» **Directions for this task**:
Output the entries word for word. Omit images.

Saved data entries
+ + +

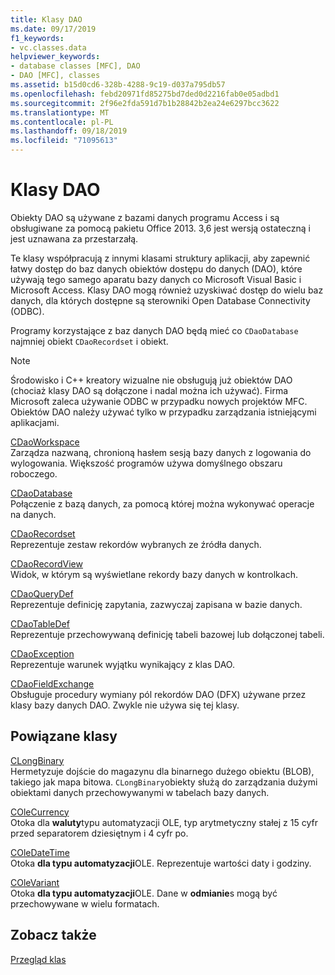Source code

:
 ```yaml
---
title: Klasy DAO
ms.date: 09/17/2019
f1_keywords:
- vc.classes.data
helpviewer_keywords:
- database classes [MFC], DAO
- DAO [MFC], classes
ms.assetid: b15d0cd6-328b-4288-9c19-d037a795db57
ms.openlocfilehash: febd20971fd85275bd7ded0d2216fab0e05adbd1
ms.sourcegitcommit: 2f96e2fda591d7b1b28842b2ea24e6297bcc3622
ms.translationtype: MT
ms.contentlocale: pl-PL
ms.lasthandoff: 09/18/2019
ms.locfileid: "71095613"
---
```

# <a name="dao-classes"></a>Klasy DAO

Obiekty DAO są używane z bazami danych programu Access i są obsługiwane za pomocą pakietu Office 2013. 3,6 jest wersją ostateczną i jest uznawana za przestarzałą.

Te klasy współpracują z innymi klasami struktury aplikacji, aby zapewnić łatwy dostęp do baz danych obiektów dostępu do danych (DAO), które używają tego samego aparatu bazy danych co Microsoft Visual Basic i Microsoft Access. Klasy DAO mogą również uzyskiwać dostęp do wielu baz danych, dla których dostępne są sterowniki Open Database Connectivity (ODBC).

Programy korzystające z baz danych DAO będą mieć co `CDaoDatabase` najmniej obiekt `CDaoRecordset` i obiekt.

> [!NOTE]
>  Środowisko i C++ kreatory wizualne nie obsługują już obiektów DAO (chociaż klasy DAO są dołączone i nadal można ich używać). Firma Microsoft zaleca używanie ODBC w przypadku nowych projektów MFC. Obiektów DAO należy używać tylko w przypadku zarządzania istniejącymi aplikacjami.

[CDaoWorkspace](../mfc/reference/cdaoworkspace-class.md)<br/>
Zarządza nazwaną, chronioną hasłem sesją bazy danych z logowania do wylogowania. Większość programów używa domyślnego obszaru roboczego.

[CDaoDatabase](../mfc/reference/cdaodatabase-class.md)<br/>
Połączenie z bazą danych, za pomocą której można wykonywać operacje na danych.

[CDaoRecordset](../mfc/reference/cdaorecordset-class.md)<br/>
Reprezentuje zestaw rekordów wybranych ze źródła danych.

[CDaoRecordView](../mfc/reference/cdaorecordview-class.md)<br/>
Widok, w którym są wyświetlane rekordy bazy danych w kontrolkach.

[CDaoQueryDef](../mfc/reference/cdaoquerydef-class.md)<br/>
Reprezentuje definicję zapytania, zazwyczaj zapisana w bazie danych.

[CDaoTableDef](../mfc/reference/cdaotabledef-class.md)<br/>
Reprezentuje przechowywaną definicję tabeli bazowej lub dołączonej tabeli.

[CDaoException](../mfc/reference/cdaoexception-class.md)<br/>
Reprezentuje warunek wyjątku wynikający z klas DAO.

[CDaoFieldExchange](../mfc/reference/cdaofieldexchange-class.md)<br/>
Obsługuje procedury wymiany pól rekordów DAO (DFX) używane przez klasy bazy danych DAO. Zwykle nie używa się tej klasy.

## <a name="related-classes"></a>Powiązane klasy

[CLongBinary](../mfc/reference/clongbinary-class.md)<br/>
Hermetyzuje dojście do magazynu dla binarnego dużego obiektu (BLOB), takiego jak mapa bitowa. `CLongBinary`obiekty służą do zarządzania dużymi obiektami danych przechowywanymi w tabelach bazy danych.

[COleCurrency](../mfc/reference/colecurrency-class.md)<br/>
Otoka dla **waluty**typu automatyzacji OLE, typ arytmetyczny stałej z 15 cyfr przed separatorem dziesiętnym i 4 cyfr po.

[COleDateTime](../atl-mfc-shared/reference/coledatetime-class.md)<br/>
Otoka **dla typu automatyzacji**OLE. Reprezentuje wartości daty i godziny.

[COleVariant](../mfc/reference/colevariant-class.md)<br/>
Otoka **dla typu automatyzacji**OLE. Dane w **odmianie**s mogą być przechowywane w wielu formatach.

## <a name="see-also"></a>Zobacz także

[Przegląd klas](../mfc/class-library-overview.md)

+ + +

» **Your response**:
Source code

:
 ```yaml
---
title: Klasy DAO
ms.date: 09/17/2019
f1_keywords:
- vc.classes.data
helpviewer_keywords:
- database classes [MFC], DAO
- DAO [MFC], classes
ms.assetid: b15d0cd6-328b-4288-9c19-d037a795db57
ms.openlocfilehash: febd20971fd85275bd7ded0d2216fab0e05adbd1
ms.sourcegitcommit: 2f96e2fda591d7b1b28842b2ea24e6297bcc3622
ms.translationtype: MT
ms.contentlocale: pl-PL
ms.lasthandoff: 09/18/2019
ms.locfileid: "71095613"
---
```

# <a name="dao-classes"></a>Klasy DAO

Obiekty DAO są używane z bazami danych programu Access i są obsługiwane za pomocą pakietu Office 2013. 3,6 jest wersją ostateczną i jest uznawana za przestarzałą.

Te klasy współpracują z innymi klasami struktury aplikacji, aby zapewnić łatwy dostęp do baz danych obiektów dostępu do danych (DAO), które używają tego samego aparatu bazy danych co Microsoft Visual Basic i Microsoft Access. Klasy DAO mogą również uzyskiwać dostęp do wielu baz danych, dla których dostępne są sterowniki Open Database Connectivity (ODBC).

Programy korzystające z baz danych DAO będą mieć co `CDaoDatabase` najmniej obiekt `CDaoRecordset` i obiekt.

> [!NOTE]
>  Środowisko i C++ kreatory wizualne nie obsługują już obiektów DAO (chociaż klasy DAO są dołączone i nadal można ich używać). Firma Microsoft zaleca używanie ODBC w przypadku nowych projektów MFC. Obiektów DAO należy używać tylko w przypadku zarządzania istniejącymi aplikacjami.

[CDaoWorkspace](../mfc/reference/cdaoworkspace-class.md)<br/>
Zarządza nazwaną, chronioną hasłem sesją bazy danych z logowania do wylogowania. Większość programów używa domyślnego obszaru roboczego.

[CDaoDatabase](../mfc/reference/cdaodatabase-class.md)<br/>
Połączenie z bazą danych, za pomocą której można wykonywać operacje na danych.

[CDaoRecordset](../mfc/reference/cdaorecordset-class.md)<br/>
Reprezentuje zestaw rekordów wybranych ze źródła danych.

[CDaoRecordView](../mfc/reference/cdaorecordview-class.md)<br/>
Widok, w którym są wyświetlane rekordy bazy danych w kontrolkach.

[CDaoQueryDef](../mfc/reference/cdaoquerydef-class.md)<br/>
Reprezentuje definicję zapytania, zazwyczaj zapisana w bazie danych.

[CDaoTableDef](../mfc/reference/cdaotabledef-class.md)<br/>
Reprezentuje przechowywaną definicję tabeli bazowej lub dołączonej tabeli.

[CDaoException](../mfc/reference/cdaoexception-class.md)<br/>
Reprezentuje warunek wyjątku wynikający z klas DAO.

[CDaoFieldExchange](../mfc/reference/cdaofieldexchange-class.md)<br/>
Obsługuje procedury wymiany pól rekordów DAO (DFX) używane przez klasy bazy danych DAO. Zwykle nie używa się tej klasy.

## <a name="related-classes"></a>Powiązane klasy

[CLongBinary](../mfc/reference/clongbinary-class.md)<br/>
Hermetyzuje dojście do magazynu dla binarnego dużego obiektu (BLOB), takiego jak mapa bitowa. `CLongBinary`obiekty służą do zarządzania dużymi obiektami danych przechowywanymi w tabelach bazy danych.

[COleCurrency](../mfc/reference/colecurrency-class.md)<br/>
Otoka dla **waluty**typu automatyzacji OLE, typ arytmetyczny stałej z 15 cyfr przed separatorem dziesiętnym i 4 cyfr po.

[COleDateTime](../atl-mfc-shared/reference/coledatetime-class.md)<br/>
Otoka **dla typu automatyzacji**OLE. Reprezentuje wartości daty i godziny.

[COleVariant](../mfc/reference/colevariant-class.md)<br/>
Otoka **dla typu automatyzacji**OLE. Dane w **odmianie**s mogą być przechowywane w wielu formatach.

## <a name="see-also"></a>Zobacz także

[Przegląd klas](../mfc/class-library-overview.md)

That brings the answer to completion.